Time & Space Complexity

  • Time complexity: O(n)O(n)
  • Space complexity: O(1)O(1)

Common Pitfalls

Trying to Maximize Robot 1's Score

A common misunderstanding is thinking Robot 1 should maximize its own score. The problem asks to minimize the score of Robot 2, which is a different objective. Robot 1 must strategically choose where to drop down to leave the least valuable remaining cells for Robot 2, not just greedily collect the most points.

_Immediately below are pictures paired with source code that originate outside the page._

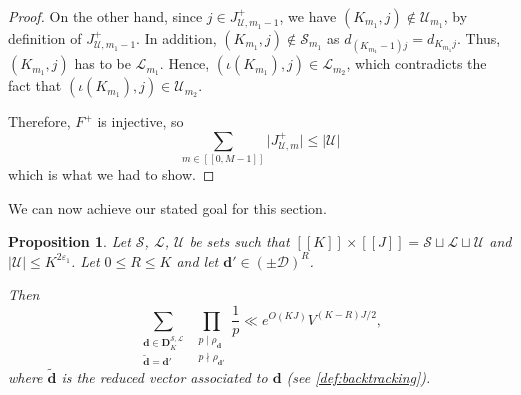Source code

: \documentclass[11pt]{amsart}
\newtheorem{proposition}[theorem]{Proposition}
\theoremstyle{definition}
\renewcommand{\leq}{\leqslant}
\newcommand{\interval}[2]{[\![#1,#2]\!] }
\newcommand{\sinterval}[1]{[\![#1]\!] }
\newcommand{\abs}[1]{\left|#1\right|}
\newcommand{\eps}{\varepsilon}
\newcommand{\D}{\mathcal{D}}
\renewcommand{\d}{\boldsymbol{d}}
\newcommand{\pcomp}[2]{d_{#1#2}}
\newcommand{\cstU}{2\eps_1}
\newcommand{\curlyL}{V}
\newcommand{\fprod}[1]{\rho_{#1}}
\newcommand{\pall}{\fprod{\d}}
\newcommand{\pallprime}{\fprod{\d'}}
\newcommand{\lit}{\mathcal{L}}
\newcommand{\unlit}{\mathcal{U}}
\newcommand{\s}{\mathcal{S}}
\newcommand{\fancyD}{\mathbf{D}}
\newcommand{\Dss}{\fancyD^{\s,\lit}_{\!\repK}}
\newcommand{\repR}{J}
\newcommand{\repK}{K}
\newcommand{\newK}{\sinterval{K}}
\newcommand{\newR}{\sinterval{J}}
\newcommand{\Redd}{\widetilde{\d}}
\newcommand{\newerKR}{\newK\times\newR}
\newcommand{\tupsize}{R}
\newcommand{\myfunction}{\iota}
\begin{document}
\begin{proof}
On the other hand, since $j\in J_{\unlit,m_1-1}^+$, we have $(\repK_{m_1},j) \not\in \unlit_{m_1}$, by definition of $J_{\unlit,m_1-1}^+$. In addition, $(\repK_{m_1},j) \not\in \s_{m_1}$ as $\pcomp{(\repK_{m_1}-1)}{j} = \pcomp{\repK_{m_1}}{j}$. Thus, $(\repK_{m_1},j)$ has to be $\lit_{m_1}$. Hence, $(\myfunction(\repK_{m_1}),j)\in \lit_{m_2}$, which contradicts the fact that $(\myfunction(\repK_{m_1}),j)\in \unlit_{m_2}$. 

Therefore, $F^+$ is injective, so 	
\begin{equation*}
	\sum_{m\in \interval{0}{M-1}} \lvert{J_{\unlit,m}^+}\rvert \leq \abs{\unlit}
\end{equation*}
which is what we had to show.
\end{proof}

We can now achieve our stated goal for this section.
\begin{proposition}
\label{lem:backtrackingreconstruction}
Let $\s$, $\lit$, $\unlit$ be sets such that $\newerKR = \s\sqcup\lit\sqcup\unlit$ and $|\unlit| \leq\repK^{\cstU}$. Let $0\leq \tupsize \leq \repK$ and let $\d'\in (\pm \D)^{\tupsize}$.

Then
\begin{equation*}
	\sum_{\substack{\d\in \Dss\\ \Redd = \d'}}\, \prod_{\substack{p\mid \pall \\ p\nmid \pallprime}} \frac{1}{p} \ll e^{O(\repK\repR)} \curlyL^{(\repK-\tupsize)\repR/2},
\end{equation*}
where $\Redd$ is the reduced vector associated to $\d$ (see \cref{def:backtracking}).
\end{proposition}
\end{document}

Missing That Robot 2 Has Only Two Disjoint Choices

After Robot 1 drops at column i, Robot 2 can only collect from either the top row after column i OR the bottom row before column i, never both. These regions are mutually exclusive because Robot 2 cannot move left. Failing to recognize this leads to overcounting what Robot 2 can collect.

Integer Overflow with Large Grid Values

The grid values can be up to 10^5 and the grid can have up to 5 * 10^4 columns. The sum of all values can exceed the 32-bit integer limit. Use long or 64-bit integers for the prefix sums and running totals to avoid overflow errors that produce incorrect results.